Allison Schulnik, Eager, 2014, clay stop-motion animated video, 8 minutes, 25 seconds.

Allison Schulnik, Eager, 2014, clay stop-motion animated video, 8 minutes, 25 seconds.

New York

Allison Schulnik

505 W 27th St #5
January 9–February 22, 2014

Shit is death but also life—the stuff of waste and resurrection. Georges Bataille quite acutely understood this material’s deeply mortal qualities. So does Allison Schulnik. In “Eager,” her second solo exhibition at this space, the artist gives us ceramic sculptures, paintings, and a breathtaking new stop-motion puppet video that seems extracted from an imagination preoccupied by the numinous characteristics of nature’s various cycles, rife with sunshine and scat.

Schulnik’s ceramics have a careless, expressionistic facture that one sees plenty of in contemporary clay artworks. But her energy is decidedly different, as the objects feel more masticated rather than handmade. Pieces such as Boneless Horse, a tiny gelding perched atop a hideous dun table, its tumescent penis stunted forever by rigor mortis, and Alizarin Flower, both 2013, an efflorescent posy luscious with a nectar that is very likely pus, seem caught up in a grinding state somewhere between bloom and decay.
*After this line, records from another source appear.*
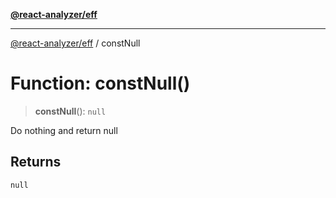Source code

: [**@react-analyzer/eff**](../README.md)

***

[@react-analyzer/eff](../README.md) / constNull

# Function: constNull()

> **constNull**(): `null`

Do nothing and return null

## Returns

`null`
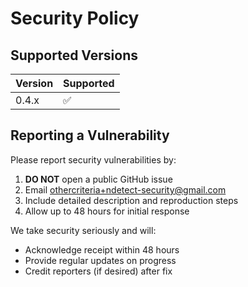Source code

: # Security Policy

## Supported Versions

| Version | Supported          |
| ------- | ------------------ |
| 0.4.x   | :white_check_mark: |

## Reporting a Vulnerability

Please report security vulnerabilities by:

1. **DO NOT** open a public GitHub issue
1. Email <othercriteria+ndetect-security@gmail.com>
1. Include detailed description and reproduction steps
1. Allow up to 48 hours for initial response

We take security seriously and will:

- Acknowledge receipt within 48 hours
- Provide regular updates on progress
- Credit reporters (if desired) after fix
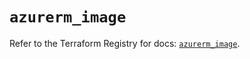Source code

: # `azurerm_image`

Refer to the Terraform Registry for docs: [`azurerm_image`](https://registry.terraform.io/providers/hashicorp/azurerm/4.47.0/docs/resources/image).
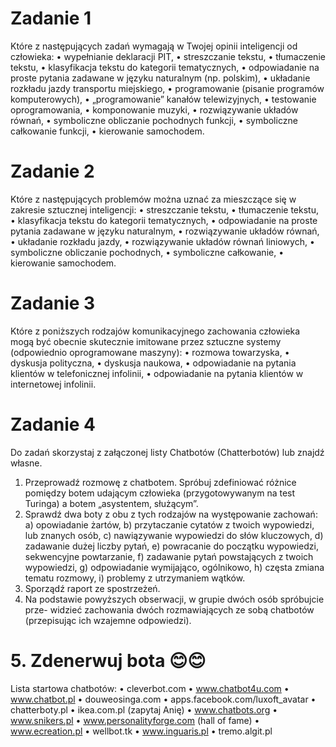 # Zadanie 1
  Które z następujących zadań wymagają w Twojej opinii inteligencji od człowieka:
    • wypełnianie deklaracji PIT,
    • streszczanie tekstu,
    • tłumaczenie tekstu,
    • klasyfikacja tekstu do kategorii tematycznych,
    • odpowiadanie na proste pytania zadawane w języku naturalnym (np. polskim),
    • układanie rozkładu jazdy transportu miejskiego,
    • programowanie (pisanie programów komputerowych),
    • „programowanie” kanałów telewizyjnych,
    • testowanie oprogramowania,
    • komponowanie muzyki,
    • rozwiązywanie układów równań,
    • symboliczne obliczanie pochodnych funkcji,
    • symboliczne całkowanie funkcji,
    • kierowanie samochodem.
# Zadanie 2
  Które z następujących problemów można uznać za mieszczące się w zakresie sztucznej
  inteligencji:
    • streszczanie tekstu,
    • tłumaczenie tekstu,
    • klasyfikacja tekstu do kategorii tematycznych,
    • odpowiadanie na proste pytania zadawane w języku naturalnym,
    • rozwiązywanie układów równań,
    • układanie rozkładu jazdy,
    • rozwiązywanie układów równań liniowych,
    • symboliczne obliczanie pochodnych,
    • symboliczne całkowanie,
    • kierowanie samochodem.
# Zadanie 3
  Które z poniższych rodzajów komunikacyjnego zachowania człowieka mogą być
  obecnie skutecznie imitowane przez sztuczne systemy (odpowiednio oprogramowane
  maszyny):
    • rozmowa towarzyska,
    • dyskusja polityczna,
    • dyskusja naukowa,
    • odpowiadanie na pytania klientów w telefonicznej infolinii,
    • odpowiadanie na pytania klientów w internetowej infolinii.
# Zadanie 4
Do zadań skorzystaj z załączonej listy Chatbotów (Chatterbotów) lub znajdź własne.
1. Przeprowadź rozmowę z chatbotem. Spróbuj zdefiniować różnice pomiędzy
botem udającym człowieka (przygotowywanym na test Turinga) a botem
„asystentem, służącym”.
2. Sprawdź dwa boty z obu z tych rodzajów na występowanie zachowań:
a) opowiadanie żartów,
b) przytaczanie cytatów z twoich wypowiedzi, lub znanych osób,
c) nawiązywanie wypowiedzi do słów kluczowych,
d) zadawanie dużej liczby pytań,
e) powracanie do początku wypowiedzi, sekwencyjne powtarzanie,
f) zadawanie pytań powstających z twoich wypowiedzi,
g) odpowiadanie wymijająco, ogólnikowo,
h) częsta zmiana tematu rozmowy,
i) problemy z utrzymaniem wątków.
3. Sporządź raport ze spostrzeżeń.
4. Na podstawie powyższych obserwacji, w grupie dwóch osób spróbujcie prze-
widzieć zachowania dwóch rozmawiających ze sobą chatbotów (przepisując ich
wzajemne odpowiedzi).
# 5. Zdenerwuj bota 😊😊
Lista startowa chatbotów:
• cleverbot.com
• www.chatbot4u.com
• www.chatbot.pl
• douweosinga.com
• apps.facebook.com/luxoft_avatar
• chatterboty.pl
• ikea.com.pl (zapytaj Anię)
• www.chatbots.org
• www.snikers.pl
• www.personalityforge.com (hall of fame)
• www.ecreation.pl
• wellbot.tk
• www.inguaris.pl
• tremo.algit.pl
Eager, 2014, the titular work of this show, not to mention its stunning centerpiece, is the fourth stop-motion animation Schulnik has created—she debuted her first fourteen years ago. It is also, at eight minutes and thirty seconds, her longest to date (and no wonder, as each elaborately constructed doll within the video—there are more than sixty-five of them—was made by hand solely by the artist). In it, phantomlike creatures move about with the halting grace of Martha Graham dancers or dying birds. And then there are pale men and carnal flowers that disembowel and consume one another with a casual sort of cruelty, while more flowers turn into bleeding eyes that become attenuated faces with fathomless maws full of tentacles and teeth. But the most amazing transformation? Schulnik’s ability to spin the nastiness of this world—its bloodiness, barbarism, and utter indifference to our petty needs or comforts—into pure enchantment.